Cataracts can be treated differently depending on the severity of the case. You can improve your vision temporarily by using glasses or other visual aids. More progressed cases need cataract surgery in order to restore vision. Cataract surgery involves the removal of the eye’s defective lens and replacing it with an artificial intraocular lens (IOL). The procedure lasts between 15-30 minutes and is practically painless.
Cataract surgery is considered one of the safes and most effective surgical procedures. A small incision will be made at or near the cornea to make way for an instrument about the size of a pen tip to break up and remove the cloudy lens. The IOL is then inserted and set to its permanent position.
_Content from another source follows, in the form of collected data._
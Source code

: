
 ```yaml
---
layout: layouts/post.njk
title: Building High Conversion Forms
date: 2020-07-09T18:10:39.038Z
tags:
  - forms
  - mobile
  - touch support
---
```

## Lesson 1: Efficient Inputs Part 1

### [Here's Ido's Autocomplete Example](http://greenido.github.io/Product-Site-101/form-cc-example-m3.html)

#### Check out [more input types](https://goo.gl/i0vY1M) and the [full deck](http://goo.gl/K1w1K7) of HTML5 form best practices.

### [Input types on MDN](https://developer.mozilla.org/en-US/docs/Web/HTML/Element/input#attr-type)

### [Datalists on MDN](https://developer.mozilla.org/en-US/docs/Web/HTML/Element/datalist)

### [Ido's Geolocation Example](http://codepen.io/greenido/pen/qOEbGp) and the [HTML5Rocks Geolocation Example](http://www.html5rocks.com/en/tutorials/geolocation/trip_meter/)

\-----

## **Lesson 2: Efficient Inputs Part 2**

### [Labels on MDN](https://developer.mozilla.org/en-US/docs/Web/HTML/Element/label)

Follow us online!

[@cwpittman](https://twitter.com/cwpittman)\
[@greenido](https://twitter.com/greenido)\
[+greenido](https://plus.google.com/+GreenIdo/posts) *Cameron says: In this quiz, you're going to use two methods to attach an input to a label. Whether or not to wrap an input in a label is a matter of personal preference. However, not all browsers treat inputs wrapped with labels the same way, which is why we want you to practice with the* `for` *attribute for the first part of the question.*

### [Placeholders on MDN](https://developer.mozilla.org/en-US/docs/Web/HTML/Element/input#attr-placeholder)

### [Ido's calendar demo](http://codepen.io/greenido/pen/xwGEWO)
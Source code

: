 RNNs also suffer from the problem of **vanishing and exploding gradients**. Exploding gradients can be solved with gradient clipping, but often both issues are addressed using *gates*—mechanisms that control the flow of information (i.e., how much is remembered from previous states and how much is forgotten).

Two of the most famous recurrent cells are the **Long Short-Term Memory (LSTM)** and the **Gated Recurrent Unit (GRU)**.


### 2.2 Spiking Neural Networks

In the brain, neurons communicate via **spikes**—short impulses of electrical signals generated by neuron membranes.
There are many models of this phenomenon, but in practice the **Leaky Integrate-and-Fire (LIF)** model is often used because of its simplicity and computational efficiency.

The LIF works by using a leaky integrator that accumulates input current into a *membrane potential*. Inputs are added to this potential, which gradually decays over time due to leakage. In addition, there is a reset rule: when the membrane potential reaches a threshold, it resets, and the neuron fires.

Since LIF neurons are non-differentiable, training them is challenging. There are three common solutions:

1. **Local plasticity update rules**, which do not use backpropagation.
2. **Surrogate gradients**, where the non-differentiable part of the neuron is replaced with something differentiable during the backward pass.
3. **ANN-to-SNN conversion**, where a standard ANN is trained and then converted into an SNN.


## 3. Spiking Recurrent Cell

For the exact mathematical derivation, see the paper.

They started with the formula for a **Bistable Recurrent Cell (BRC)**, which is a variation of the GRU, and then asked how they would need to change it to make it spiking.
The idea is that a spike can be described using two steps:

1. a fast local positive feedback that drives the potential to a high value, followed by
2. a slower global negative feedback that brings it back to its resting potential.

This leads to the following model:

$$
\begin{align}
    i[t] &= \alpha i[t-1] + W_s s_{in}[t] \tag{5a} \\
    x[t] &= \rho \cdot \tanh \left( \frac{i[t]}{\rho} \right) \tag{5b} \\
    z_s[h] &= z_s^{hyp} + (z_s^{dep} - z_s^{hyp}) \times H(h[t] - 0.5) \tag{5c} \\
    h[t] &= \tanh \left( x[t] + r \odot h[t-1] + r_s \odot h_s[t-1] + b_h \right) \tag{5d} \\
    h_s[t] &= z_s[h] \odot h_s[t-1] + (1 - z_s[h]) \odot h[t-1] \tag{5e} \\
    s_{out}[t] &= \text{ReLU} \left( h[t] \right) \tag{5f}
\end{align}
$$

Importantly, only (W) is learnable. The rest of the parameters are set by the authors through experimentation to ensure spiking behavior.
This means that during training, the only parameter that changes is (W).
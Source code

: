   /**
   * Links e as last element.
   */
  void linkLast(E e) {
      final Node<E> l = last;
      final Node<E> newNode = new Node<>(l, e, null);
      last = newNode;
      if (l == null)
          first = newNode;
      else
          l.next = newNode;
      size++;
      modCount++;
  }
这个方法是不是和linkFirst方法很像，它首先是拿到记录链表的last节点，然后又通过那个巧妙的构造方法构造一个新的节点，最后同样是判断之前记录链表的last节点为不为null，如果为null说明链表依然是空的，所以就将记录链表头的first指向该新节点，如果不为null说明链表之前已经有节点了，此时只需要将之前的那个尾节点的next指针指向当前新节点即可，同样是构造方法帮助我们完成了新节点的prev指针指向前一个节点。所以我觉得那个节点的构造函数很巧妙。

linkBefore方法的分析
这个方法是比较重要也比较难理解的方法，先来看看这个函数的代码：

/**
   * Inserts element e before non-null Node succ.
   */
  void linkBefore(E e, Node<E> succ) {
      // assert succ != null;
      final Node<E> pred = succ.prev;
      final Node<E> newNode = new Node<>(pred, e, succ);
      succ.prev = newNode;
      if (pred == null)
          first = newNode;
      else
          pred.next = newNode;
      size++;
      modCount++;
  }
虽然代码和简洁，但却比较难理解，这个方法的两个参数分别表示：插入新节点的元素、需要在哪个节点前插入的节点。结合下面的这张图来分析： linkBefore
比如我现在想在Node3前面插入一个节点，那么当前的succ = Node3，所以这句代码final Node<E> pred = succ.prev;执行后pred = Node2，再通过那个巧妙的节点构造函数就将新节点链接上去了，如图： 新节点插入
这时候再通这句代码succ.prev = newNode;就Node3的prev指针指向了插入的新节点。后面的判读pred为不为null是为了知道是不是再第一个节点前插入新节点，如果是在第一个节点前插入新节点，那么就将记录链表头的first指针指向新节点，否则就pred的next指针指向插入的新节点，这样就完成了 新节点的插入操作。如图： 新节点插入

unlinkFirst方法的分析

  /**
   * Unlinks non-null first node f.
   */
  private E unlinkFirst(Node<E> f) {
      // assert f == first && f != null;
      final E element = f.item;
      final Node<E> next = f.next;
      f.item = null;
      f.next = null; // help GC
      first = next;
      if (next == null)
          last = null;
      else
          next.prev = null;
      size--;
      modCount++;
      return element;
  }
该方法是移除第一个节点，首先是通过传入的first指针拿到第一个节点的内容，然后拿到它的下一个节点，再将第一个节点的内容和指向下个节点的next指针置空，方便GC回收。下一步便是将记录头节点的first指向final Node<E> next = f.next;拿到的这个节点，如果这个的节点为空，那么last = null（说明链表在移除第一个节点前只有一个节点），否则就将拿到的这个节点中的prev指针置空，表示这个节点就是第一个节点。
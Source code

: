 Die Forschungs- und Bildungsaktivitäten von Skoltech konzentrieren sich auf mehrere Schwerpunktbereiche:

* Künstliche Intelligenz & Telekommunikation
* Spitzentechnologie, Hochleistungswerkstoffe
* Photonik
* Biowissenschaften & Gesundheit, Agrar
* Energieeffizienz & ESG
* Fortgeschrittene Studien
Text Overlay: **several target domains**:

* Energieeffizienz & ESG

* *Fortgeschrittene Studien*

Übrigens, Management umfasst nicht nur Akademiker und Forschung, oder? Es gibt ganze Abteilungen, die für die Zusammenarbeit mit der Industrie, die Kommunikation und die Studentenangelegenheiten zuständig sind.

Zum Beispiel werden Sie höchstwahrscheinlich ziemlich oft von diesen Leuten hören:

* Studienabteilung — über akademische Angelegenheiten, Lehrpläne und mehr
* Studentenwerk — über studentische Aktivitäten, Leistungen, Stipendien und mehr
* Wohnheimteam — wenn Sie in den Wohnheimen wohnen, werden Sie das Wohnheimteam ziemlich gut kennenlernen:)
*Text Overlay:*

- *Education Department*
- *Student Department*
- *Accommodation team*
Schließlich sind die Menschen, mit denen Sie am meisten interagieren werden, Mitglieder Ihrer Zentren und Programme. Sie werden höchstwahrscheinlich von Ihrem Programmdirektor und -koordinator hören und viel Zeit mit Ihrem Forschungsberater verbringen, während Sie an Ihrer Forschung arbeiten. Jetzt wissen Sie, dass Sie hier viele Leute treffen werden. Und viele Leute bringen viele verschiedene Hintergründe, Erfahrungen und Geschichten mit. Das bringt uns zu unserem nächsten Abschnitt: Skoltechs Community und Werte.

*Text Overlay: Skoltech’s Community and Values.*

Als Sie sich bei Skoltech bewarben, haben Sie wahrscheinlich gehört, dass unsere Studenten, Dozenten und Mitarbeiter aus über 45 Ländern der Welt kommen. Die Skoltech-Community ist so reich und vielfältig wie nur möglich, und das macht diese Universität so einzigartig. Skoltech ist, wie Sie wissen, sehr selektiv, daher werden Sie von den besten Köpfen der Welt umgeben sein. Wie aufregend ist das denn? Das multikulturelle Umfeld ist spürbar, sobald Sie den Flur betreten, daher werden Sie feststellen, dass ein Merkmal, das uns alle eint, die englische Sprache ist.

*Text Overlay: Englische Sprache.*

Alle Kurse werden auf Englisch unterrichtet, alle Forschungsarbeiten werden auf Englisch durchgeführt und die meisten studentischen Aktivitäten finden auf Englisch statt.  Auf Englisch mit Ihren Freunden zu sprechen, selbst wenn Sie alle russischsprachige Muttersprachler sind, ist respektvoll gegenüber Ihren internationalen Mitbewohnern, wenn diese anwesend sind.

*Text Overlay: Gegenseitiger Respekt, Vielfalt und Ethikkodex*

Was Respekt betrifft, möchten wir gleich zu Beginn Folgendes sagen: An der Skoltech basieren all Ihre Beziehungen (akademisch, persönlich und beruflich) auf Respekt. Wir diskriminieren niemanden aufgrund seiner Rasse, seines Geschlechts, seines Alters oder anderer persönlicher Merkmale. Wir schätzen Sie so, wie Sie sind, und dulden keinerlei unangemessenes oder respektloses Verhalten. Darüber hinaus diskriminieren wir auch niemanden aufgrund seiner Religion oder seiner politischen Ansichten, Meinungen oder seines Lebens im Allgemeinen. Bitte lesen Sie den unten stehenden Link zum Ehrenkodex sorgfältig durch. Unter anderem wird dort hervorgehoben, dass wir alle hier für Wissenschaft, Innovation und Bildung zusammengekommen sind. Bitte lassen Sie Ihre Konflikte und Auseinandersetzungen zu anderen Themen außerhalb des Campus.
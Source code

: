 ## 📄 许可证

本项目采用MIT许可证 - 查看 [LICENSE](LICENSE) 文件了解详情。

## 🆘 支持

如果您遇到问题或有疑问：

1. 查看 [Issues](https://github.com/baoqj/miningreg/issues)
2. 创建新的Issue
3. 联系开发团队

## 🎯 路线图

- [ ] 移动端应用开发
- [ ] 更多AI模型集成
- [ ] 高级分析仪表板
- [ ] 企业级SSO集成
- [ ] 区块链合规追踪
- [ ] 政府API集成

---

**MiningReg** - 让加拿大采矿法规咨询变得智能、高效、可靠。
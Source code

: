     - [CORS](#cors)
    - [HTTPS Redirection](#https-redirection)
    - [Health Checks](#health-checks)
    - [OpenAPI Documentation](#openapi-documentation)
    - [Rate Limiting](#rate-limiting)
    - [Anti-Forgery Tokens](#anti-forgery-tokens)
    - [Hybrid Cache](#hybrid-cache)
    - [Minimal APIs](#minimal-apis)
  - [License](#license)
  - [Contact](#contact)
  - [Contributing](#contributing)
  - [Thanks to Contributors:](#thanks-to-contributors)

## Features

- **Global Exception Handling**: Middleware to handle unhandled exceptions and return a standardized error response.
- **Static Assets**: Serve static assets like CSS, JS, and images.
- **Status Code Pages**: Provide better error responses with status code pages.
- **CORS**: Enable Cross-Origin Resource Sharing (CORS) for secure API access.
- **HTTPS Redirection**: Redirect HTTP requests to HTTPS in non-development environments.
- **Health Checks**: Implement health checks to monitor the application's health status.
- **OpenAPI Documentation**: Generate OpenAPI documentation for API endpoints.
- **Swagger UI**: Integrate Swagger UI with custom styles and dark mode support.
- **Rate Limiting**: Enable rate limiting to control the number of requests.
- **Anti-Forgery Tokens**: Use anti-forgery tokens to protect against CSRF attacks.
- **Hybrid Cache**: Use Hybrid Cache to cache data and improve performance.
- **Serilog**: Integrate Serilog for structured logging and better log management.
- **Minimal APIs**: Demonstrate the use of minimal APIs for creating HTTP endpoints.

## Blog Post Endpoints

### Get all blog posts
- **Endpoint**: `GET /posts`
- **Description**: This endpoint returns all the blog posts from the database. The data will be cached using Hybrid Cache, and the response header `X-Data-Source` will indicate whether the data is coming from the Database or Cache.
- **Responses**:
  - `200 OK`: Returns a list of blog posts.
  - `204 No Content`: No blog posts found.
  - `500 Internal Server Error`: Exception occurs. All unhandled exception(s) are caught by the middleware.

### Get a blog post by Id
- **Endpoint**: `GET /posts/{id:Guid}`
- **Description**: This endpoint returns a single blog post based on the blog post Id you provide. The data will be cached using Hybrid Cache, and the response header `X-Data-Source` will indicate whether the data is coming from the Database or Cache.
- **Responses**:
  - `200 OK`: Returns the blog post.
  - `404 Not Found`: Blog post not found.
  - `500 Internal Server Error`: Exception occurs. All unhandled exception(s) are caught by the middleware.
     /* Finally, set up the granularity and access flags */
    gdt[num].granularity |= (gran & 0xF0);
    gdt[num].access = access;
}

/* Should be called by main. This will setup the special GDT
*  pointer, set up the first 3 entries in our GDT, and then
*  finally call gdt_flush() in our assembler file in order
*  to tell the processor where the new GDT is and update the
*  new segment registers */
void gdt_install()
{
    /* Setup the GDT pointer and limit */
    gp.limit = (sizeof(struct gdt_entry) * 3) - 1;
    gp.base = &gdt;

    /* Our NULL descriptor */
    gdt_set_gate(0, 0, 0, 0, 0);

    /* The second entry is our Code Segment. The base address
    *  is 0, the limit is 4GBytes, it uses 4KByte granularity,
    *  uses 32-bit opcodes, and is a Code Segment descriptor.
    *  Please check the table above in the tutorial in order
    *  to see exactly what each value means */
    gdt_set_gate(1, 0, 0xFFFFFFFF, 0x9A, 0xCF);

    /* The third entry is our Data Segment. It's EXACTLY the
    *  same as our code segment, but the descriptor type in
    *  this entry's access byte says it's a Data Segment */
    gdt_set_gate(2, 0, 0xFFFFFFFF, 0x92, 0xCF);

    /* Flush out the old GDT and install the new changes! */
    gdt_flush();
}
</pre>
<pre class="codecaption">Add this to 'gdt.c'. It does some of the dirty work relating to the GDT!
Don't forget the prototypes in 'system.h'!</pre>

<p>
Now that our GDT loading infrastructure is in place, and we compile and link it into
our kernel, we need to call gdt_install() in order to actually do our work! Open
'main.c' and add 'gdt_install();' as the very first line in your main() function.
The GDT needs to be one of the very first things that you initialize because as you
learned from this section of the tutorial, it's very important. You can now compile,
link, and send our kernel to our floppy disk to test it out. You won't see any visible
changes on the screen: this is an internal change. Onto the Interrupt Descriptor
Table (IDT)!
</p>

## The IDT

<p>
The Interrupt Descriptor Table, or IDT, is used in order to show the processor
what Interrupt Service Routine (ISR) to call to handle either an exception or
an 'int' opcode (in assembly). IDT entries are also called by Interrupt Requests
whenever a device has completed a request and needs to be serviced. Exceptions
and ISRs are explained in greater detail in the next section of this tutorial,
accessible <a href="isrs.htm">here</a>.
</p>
There are three options of removing the cataract:
Phacoemulsification or phaco: The most commonly used technique, this is done by making a very small incision (2mm or smaller) on the side of the cornea. A probe which emits ultrasound waves is then inserted. This will soften and break up the lens until it can be removed by suction. Stitches are rarely needed in this operation as the incision is very small, hence giving faster recovery period.
Extracapsular surgery: This type of surgery requires a larger incision and stitches because the cloudy part of the lens is removed in one piece. Though it has longer healing time, more than 90 percent of patients who receive this type of procedure see 20/40 or better.
Intracapsular surgery: Dating back to hundreds of years ago, this surgery is done by removing both the lens and the capsule. Today, Intracapsular surgery is hardly ever performed and is generally reserved for cases in which the lens has been dislocated because of injury and an accompanying disease.